Materials and methods: Lung injury was established by intratracheal instillation of LPS. The rats were randomly divided into six groups:
LPS, control, and treatment groups (adalimumab, tocilizumab, methylprednisolone, adalimumab + tocilizumab). Bronchoalveolar
lavage (BAL) and lung tissues were collected at 48 h and 96 h following LPS administration from each group. For histological analysis,
hematoxylin–eosin (H&E) staining was performed. The sections were obtained for immunohistochemical analysis. IL-6 and TNF-alpha
immunoreactivity were measured.
Results: Intratracheal LPS application resulted in inflammatory cell infiltration of interstitial and alveolar spaces and thickening of
the alveolar wall. All treatment groups showed significantly amelioration compared to LPS at 48 h. Interestingly, adalimumab and
adalimumab + tocilizumab groups showed a significant amelioration of the lung histoarchitecture, compared to the prednisolone group
at 96 h (p = 0.028, p = 0.025, respectively). Compared to the control group, LPS stimulation resulted in a significant increase in IL-6
and TNF-alpha immunoreactivity (p < 0.001).

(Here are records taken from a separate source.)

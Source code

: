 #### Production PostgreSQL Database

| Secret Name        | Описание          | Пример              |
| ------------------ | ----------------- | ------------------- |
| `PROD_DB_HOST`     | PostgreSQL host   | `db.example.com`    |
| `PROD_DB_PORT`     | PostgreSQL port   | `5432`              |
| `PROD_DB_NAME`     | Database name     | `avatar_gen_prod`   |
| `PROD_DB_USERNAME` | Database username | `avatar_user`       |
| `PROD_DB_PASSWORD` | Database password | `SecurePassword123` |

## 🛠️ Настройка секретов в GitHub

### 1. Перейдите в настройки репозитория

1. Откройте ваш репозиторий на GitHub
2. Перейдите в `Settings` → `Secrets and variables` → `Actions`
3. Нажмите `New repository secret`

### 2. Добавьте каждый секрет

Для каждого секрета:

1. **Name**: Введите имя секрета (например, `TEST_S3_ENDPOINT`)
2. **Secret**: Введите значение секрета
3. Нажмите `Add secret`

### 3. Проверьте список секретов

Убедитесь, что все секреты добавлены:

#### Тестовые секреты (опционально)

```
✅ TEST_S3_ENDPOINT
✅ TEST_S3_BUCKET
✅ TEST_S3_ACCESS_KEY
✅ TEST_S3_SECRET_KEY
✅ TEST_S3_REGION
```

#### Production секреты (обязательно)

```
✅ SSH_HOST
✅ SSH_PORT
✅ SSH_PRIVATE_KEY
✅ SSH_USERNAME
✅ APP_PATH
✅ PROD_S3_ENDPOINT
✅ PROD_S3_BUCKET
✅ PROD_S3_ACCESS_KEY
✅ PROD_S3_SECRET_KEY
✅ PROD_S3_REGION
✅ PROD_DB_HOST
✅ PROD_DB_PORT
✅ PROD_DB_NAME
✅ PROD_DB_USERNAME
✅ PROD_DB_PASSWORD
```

IL-6 and TNF-alpha expression were markedly reduced in all treatment groups at 48 h
but the reduction was greater in the adalimumab and tocilizumab group than in the steroid. Administration with adalimumab and/or
tocilizumab effectively decreased expression of TNF-alpha (p = 0.001) and IL-6 (p < 0.001) at 96 h, but prednisolone did not exert an
effective decrease (p > 0.05).
Conclusion: Adalimumab and/or tocilizumab significantly reduce the release of proinflammatory cytokines and improve the tissue
inflammation in the experimental model of ALI. Our results suggest that adalimumab and/or tocilizumab have a more potent
antiinflammatory effect on lung injury than the steroid.